(Directions for this task): Retype the records below exactly as they appear.

(Stored data):
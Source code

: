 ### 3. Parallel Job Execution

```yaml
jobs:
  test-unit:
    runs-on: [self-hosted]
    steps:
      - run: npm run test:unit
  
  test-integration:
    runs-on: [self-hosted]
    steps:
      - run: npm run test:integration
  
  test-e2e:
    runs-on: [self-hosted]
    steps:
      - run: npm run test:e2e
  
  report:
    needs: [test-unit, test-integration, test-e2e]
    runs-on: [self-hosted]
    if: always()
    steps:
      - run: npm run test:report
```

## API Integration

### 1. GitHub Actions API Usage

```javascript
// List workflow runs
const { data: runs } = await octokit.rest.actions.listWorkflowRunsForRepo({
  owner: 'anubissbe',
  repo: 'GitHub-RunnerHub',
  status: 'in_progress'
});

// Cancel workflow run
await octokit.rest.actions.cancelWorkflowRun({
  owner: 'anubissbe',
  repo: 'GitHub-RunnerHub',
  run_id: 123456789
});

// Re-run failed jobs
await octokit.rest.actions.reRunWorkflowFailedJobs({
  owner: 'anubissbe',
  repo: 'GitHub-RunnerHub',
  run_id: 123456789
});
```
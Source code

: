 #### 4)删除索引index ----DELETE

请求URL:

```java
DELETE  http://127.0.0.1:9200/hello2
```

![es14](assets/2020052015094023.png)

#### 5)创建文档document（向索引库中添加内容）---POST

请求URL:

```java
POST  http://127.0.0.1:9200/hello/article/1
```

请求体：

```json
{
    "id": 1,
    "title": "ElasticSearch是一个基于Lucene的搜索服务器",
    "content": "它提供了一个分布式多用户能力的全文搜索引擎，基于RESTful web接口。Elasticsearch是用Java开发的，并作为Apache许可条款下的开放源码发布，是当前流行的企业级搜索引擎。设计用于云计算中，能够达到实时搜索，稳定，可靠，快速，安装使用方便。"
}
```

(The completed task):
Source code

: ### 3. Parallel Job Execution

```yaml
jobs:
  test-unit:
    runs-on: [self-hosted]
    steps:
      - run: npm run test:unit
  
  test-integration:
    runs-on: [self-hosted]
    steps:
      - run: npm run test:integration
  
  test-e2e:
    runs-on: [self-hosted]
    steps:
      - run: npm run test:e2e
  
  report:
    needs: [test-unit, test-integration, test-e2e]
    runs-on: [self-hosted]
    if: always()
    steps:
      - run: npm run test:report
```

## API Integration

### 1. GitHub Actions API Usage

```javascript
// List workflow runs
const { data: runs } = await octokit.rest.actions.listWorkflowRunsForRepo({
  owner: 'anubissbe',
  repo: 'GitHub-RunnerHub',
  status: 'in_progress'
});

// Cancel workflow run
await octokit.rest.actions.cancelWorkflowRun({
  owner: 'anubissbe',
  repo: 'GitHub-RunnerHub',
  run_id: 123456789
});

// Re-run failed jobs
await octokit.rest.actions.reRunWorkflowFailedJobs({
  owner: 'anubissbe',
  repo: 'GitHub-RunnerHub',
  run_id: 123456789
});
```
Source code

: #### 4)删除索引index ----DELETE

请求URL:

```java
DELETE  http://127.0.0.1:9200/hello2
```

![es14](assets/2020052015094023.png)

#### 5)创建文档document（向索引库中添加内容）---POST

请求URL:

```java
POST  http://127.0.0.1:9200/hello/article/1
```

请求体：

```json
{
    "id": 1,
    "title": "ElasticSearch是一个基于Lucene的搜索服务器",
    "content": "它提供了一个分布式多用户能力的全文搜索引擎，基于RESTful web接口。Elasticsearch是用Java开发的，并作为Apache许可条款下的开放源码发布，是当前流行的企业级搜索引擎。设计用于云计算中，能够达到实时搜索，稳定，可靠，快速，安装使用方便。"
}
```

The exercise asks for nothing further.